Extract only the lines running from the top of the entries to the line that holds "filter schema are". Include that line and omit the pictures.

[Items from a dataset]
*** Begin section ***
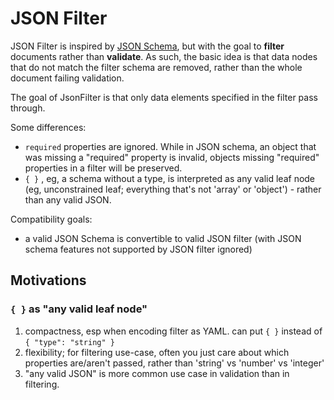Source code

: # JSON Filter

JSON Filter is inspired by [JSON Schema](https://json-schema.org/), but with the goal to **filter**
documents rather than **validate**. As such, the basic idea is that data nodes that do not match the
filter schema are removed, rather than the whole document failing validation.

The goal of JsonFilter is that only data elements specified in the filter pass through.

Some differences:

- `required` properties are ignored. While in JSON schema, an object that was missing a "required"
  property is invalid, objects missing "required" properties in a filter will be preserved.
- `{ }` , eg, a schema without a type, is interpreted as any valid leaf node (eg, unconstrained
  leaf; everything that's not 'array' or 'object') - rather than any valid JSON.

Compatibility goals:

- a valid JSON Schema is convertible to valid JSON filter (with JSON schema features not supported
  by JSON filter ignored)

## Motivations

### `{ }` as "any valid leaf node"

1. compactness, esp when encoding filter as YAML. can put `{ }` instead of `{ "type": "string" }`
2. flexibility; for filtering use-case, often you just care about which properties are/aren't
   passed, rather than 'string' vs 'number' vs 'integer'
3. "any valid JSON" is more common use case in validation than in filtering.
*** End section ***
§ Response area
Source code

: # JSON Filter

JSON Filter is inspired by [JSON Schema](https://json-schema.org/), but with the goal to **filter**
documents rather than **validate**. As such, the basic idea is that data nodes that do not match the
filter schema are removed, rather than the whole document failing validation.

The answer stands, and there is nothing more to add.